Minerals Council SA welcomes ‘regulatory certainty’ in high court ruling on Mining Charter
The Minerals Council South Africa has welcomed the regulatory certainty it says will emerge from the Pretoria High Court decision this week to set aside some of the provisions in the 2018 Mining Charter. Meanwhile, the Department of Mineral Resources and Energy said it is still studying the judgment.
The Minerals Council – the main industry body for South Africa’s mining sector – said in a statement on Wednesday that it and “its members remain fully committed to the transformational objects of the Mineral and Petroleum Resources Development Act (MPRDA), but the objectives must create policy and regulatory certainty for long term investment and inclusive growth in the sector”.
The provisions set aside in the judgment handed down Tuesday were not, in its view, conducive to investment and inclusive growth, which is why the Minerals Council pursued the matter in court.
One of the key areas of contention was the issue of “once empowered, always empowered”, and on this the court ruled in the Minerals Council’s favour.
“The Minerals Council welcomes the High Court judgment released on Tuesday that the Mining Charter 2018 is a policy document, that the continuing consequences of previous black economic empowerment deals should be recognised and that the specific challenged provisions in the document should be removed,” the Council said.
What it boils down to is this: the mining industry has argued that once a company has met the threshold for black ownership of 26% as laid out in previous charters, or 30% for new mining right applications, that holds – even if the empowerment-holders subsequently sell their stake. There is no sense in having such a stake in the first place if it cannot be transformed into capital.
The government’s view seems to be that such ownership targets remain in perpetuity, so a company would have to keep upping its BEE ownership stakes, often at considerable cost. After a while, the costs are just not worth it. Foreign companies in particular will look askance at such an arrangement and deploy their capital elsewhere. It is just one of the many ways in which the ANC fails to see how the world of capital and business operate.
“The judgment removes the clauses dealing with the renewals of existing mining rights and the transfers of mining rights, compelling companies to top up their BEE shareholdings to the 2018 Charter levels, which would have the effect of diluting shareholders and stifling investment in the sector,” the Minerals Council said.
It also noted the removal of other provisions which were seen as onerous.
“The judgment also sets aside the provisions around procurement of goods and services (especially the capital goods target), and supplier and enterprise development which the Minerals Council argued contained unachievable targets for mining companies to meet, making compliance with the 2018 Charter problematic,” it said.
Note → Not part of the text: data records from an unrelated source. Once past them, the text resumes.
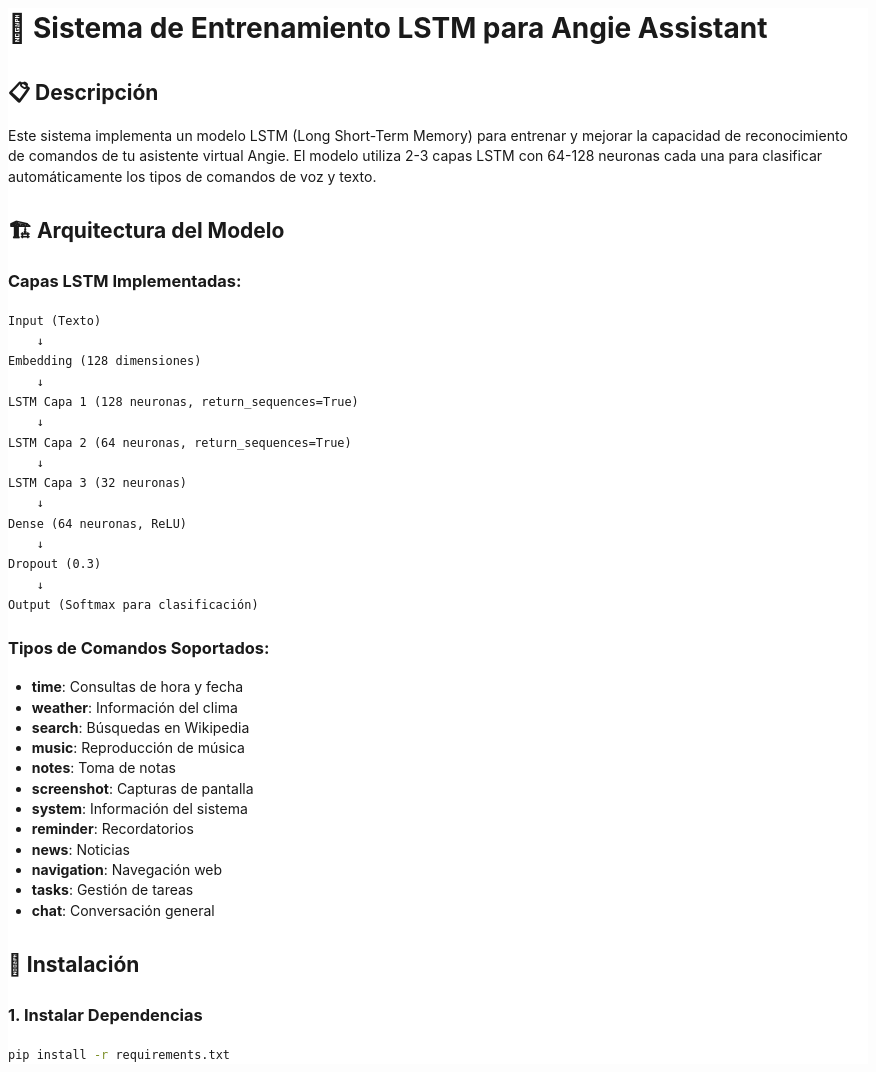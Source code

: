 # 🧠 Sistema de Entrenamiento LSTM para Angie Assistant

## 📋 Descripción

Este sistema implementa un modelo LSTM (Long Short-Term Memory) para entrenar y mejorar la capacidad de reconocimiento de comandos de tu asistente virtual Angie. El modelo utiliza 2-3 capas LSTM con 64-128 neuronas cada una para clasificar automáticamente los tipos de comandos de voz y texto.

## 🏗️ Arquitectura del Modelo

### Capas LSTM Implementadas:
```
Input (Texto) 
    ↓
Embedding (128 dimensiones)
    ↓
LSTM Capa 1 (128 neuronas, return_sequences=True)
    ↓
LSTM Capa 2 (64 neuronas, return_sequences=True)  
    ↓
LSTM Capa 3 (32 neuronas)
    ↓
Dense (64 neuronas, ReLU)
    ↓
Dropout (0.3)
    ↓
Output (Softmax para clasificación)
```

### Tipos de Comandos Soportados:
- **time**: Consultas de hora y fecha
- **weather**: Información del clima
- **search**: Búsquedas en Wikipedia
- **music**: Reproducción de música
- **notes**: Toma de notas
- **screenshot**: Capturas de pantalla
- **system**: Información del sistema
- **reminder**: Recordatorios
- **news**: Noticias
- **navigation**: Navegación web
- **tasks**: Gestión de tareas
- **chat**: Conversación general

## 🚀 Instalación

### 1. Instalar Dependencias
```bash
pip install -r requirements.txt
```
Big mining companies here often have to buy specialised and very costly equipment from overseas suppliers because the stuff is simply not made here, and all the ANC talk about “re-industrialisation” is not going to change that. Again, it underscores a fundamental detachment from economic reality, or how ANC policies have undermined the manufacturing sector. A 350-tonne truck does not grow on trees.
For its part, the Department of Mineral Resources and Energy (DMRE) said that it, “together with its legal council (sic) is currently studying the court judgement and will communicate further on the matter in due course”.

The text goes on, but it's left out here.